O avanço faz parte da Estratégia Nacional de Escolas Conectadas (ENEC), coordenada pelos ministérios das Comunicações e da Educação, em parceria com estados, municípios e instituições responsáveis pela infraestrutura de conectividade escolar.
No início de 2026, o país já havia alcançado mais de 94 mil escolas conectadas.
Em poucos meses, esse número superou a marca de 100 mil unidades, demonstrando uma aceleração significativa dos investimentos em inclusão digital e infraestrutura educacional.
O que muda em 2026
Para este ano, o foco não está apenas em ampliar o número de beneficiários, mas também em garantir estabilidade para quem já foi contemplado.

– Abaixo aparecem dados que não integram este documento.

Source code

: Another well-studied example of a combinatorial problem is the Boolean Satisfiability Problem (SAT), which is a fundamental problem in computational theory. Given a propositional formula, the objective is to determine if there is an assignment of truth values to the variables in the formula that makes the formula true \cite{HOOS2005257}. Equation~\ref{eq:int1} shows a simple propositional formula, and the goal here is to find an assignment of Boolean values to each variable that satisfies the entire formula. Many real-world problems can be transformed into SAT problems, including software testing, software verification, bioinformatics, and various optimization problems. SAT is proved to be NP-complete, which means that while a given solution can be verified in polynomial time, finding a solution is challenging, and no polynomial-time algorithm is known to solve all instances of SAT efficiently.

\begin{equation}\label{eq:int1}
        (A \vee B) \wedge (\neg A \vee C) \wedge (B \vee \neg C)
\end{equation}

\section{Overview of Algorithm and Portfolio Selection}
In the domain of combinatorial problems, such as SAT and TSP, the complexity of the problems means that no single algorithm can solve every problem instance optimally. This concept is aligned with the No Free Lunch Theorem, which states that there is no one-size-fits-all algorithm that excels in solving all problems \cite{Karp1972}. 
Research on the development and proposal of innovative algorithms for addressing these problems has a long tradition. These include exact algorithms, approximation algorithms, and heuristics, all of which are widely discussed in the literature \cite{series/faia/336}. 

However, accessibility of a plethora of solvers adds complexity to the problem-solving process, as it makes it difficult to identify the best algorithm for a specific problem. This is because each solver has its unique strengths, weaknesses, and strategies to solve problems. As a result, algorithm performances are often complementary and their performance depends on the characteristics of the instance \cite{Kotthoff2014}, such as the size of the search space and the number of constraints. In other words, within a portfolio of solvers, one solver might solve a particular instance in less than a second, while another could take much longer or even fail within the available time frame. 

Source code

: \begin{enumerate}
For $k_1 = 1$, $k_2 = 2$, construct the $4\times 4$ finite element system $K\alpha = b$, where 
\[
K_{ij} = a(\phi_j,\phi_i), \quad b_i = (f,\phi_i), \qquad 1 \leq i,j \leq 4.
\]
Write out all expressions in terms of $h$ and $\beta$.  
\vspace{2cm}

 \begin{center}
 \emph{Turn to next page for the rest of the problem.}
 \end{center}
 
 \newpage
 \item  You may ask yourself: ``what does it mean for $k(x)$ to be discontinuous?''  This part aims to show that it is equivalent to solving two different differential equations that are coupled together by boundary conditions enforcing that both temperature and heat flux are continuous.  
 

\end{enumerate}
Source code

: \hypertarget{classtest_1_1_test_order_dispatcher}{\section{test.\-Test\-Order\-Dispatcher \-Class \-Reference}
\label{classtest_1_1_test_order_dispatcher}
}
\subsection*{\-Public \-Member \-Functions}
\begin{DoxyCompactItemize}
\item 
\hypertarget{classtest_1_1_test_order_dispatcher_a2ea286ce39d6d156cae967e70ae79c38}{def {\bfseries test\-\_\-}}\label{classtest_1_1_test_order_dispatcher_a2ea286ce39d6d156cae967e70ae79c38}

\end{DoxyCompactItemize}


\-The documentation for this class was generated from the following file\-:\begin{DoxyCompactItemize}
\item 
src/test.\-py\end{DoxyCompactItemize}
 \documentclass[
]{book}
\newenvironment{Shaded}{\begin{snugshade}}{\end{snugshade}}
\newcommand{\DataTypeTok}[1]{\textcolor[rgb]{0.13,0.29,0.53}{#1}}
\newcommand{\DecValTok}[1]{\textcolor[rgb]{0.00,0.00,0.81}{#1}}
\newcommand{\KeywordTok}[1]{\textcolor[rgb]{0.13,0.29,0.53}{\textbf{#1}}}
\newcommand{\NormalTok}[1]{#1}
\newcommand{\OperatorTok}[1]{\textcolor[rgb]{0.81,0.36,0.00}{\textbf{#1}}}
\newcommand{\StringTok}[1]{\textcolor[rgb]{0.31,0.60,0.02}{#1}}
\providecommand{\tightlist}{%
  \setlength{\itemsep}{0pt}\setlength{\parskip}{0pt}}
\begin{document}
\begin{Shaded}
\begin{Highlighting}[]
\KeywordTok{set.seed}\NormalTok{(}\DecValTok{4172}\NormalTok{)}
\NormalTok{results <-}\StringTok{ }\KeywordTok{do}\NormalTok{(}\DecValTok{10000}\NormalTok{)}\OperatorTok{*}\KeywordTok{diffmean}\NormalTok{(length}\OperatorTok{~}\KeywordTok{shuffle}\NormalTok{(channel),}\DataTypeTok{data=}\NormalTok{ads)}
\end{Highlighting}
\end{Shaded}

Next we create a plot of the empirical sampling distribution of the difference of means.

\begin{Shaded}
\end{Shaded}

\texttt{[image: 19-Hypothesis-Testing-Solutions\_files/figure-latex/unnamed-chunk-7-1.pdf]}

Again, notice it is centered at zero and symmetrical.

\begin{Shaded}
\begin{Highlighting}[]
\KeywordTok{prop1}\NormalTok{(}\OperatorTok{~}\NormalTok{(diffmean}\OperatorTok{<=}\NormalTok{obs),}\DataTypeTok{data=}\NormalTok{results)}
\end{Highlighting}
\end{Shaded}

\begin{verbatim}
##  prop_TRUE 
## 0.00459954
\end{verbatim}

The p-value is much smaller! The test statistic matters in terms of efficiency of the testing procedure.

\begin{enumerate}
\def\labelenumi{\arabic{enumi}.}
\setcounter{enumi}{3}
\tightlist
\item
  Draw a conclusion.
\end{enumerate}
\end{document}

A manutenção dos chips ativos e do pacote mensal de 20 GB continua sendo uma das prioridades do programa.
Paralelamente, o governo intensificou os investimentos em conectividade escolar.
Somente entre 2025 e 2026, milhares de novas escolas passaram a contar com acesso adequado à internet, aproximando o país da meta de universalização da conectividade educacional até dezembro deste ano.
O Programa Internet Brasil também mantém um painel público de monitoramento, permitindo que qualquer cidadão acompanhe os números atualizados da iniciativa.
A plataforma conta com recursos de acessibilidade, incluindo versão de alto contraste para pessoas com deficiência visual.
O desafio da conectividade no Brasil
O Programa Internet Brasil surgiu a partir de um problema conhecido há décadas: a desigualdade no acesso à internet.
Em muitas regiões do país, estudantes da rede pública ainda enfrentam dificuldades para acessar plataformas digitais, realizar pesquisas escolares ou acompanhar atividades educacionais que dependem de conexão.
Ao fornecer internet gratuita para estudantes de baixa renda, a iniciativa busca reduzir essas diferenças e ampliar as oportunidades de aprendizagem.
Na prática, o impacto vai além da sala de aula.
Em muitas casas, o chip distribuído ao aluno também serve para busca de emprego, acesso a serviços públicos digitais, teleatendimento em saúde e comunicação familiar.
Segundo relatos reunidos pelo Ministério das Comunicações, o programa já beneficiou mais de 150 mil estudantes em todo o país e tem contribuído para transformar a rotina de alunos e professores, ampliando o acesso a conteúdos educacionais e ferramentas digitais.
O Programa Internet Brasil não utiliza recursos do Fundo de Amparo ao Trabalhador (FAT) nem gera renúncia de receitas, segundo informações do governo federal.
A operação é coordenada pelo Departamento de Investimento e Inovação do Ministério das Comunicações, que mantém canais de atendimento ao público pelos telefones (61) 2027-6118 e (61) 2027-6691.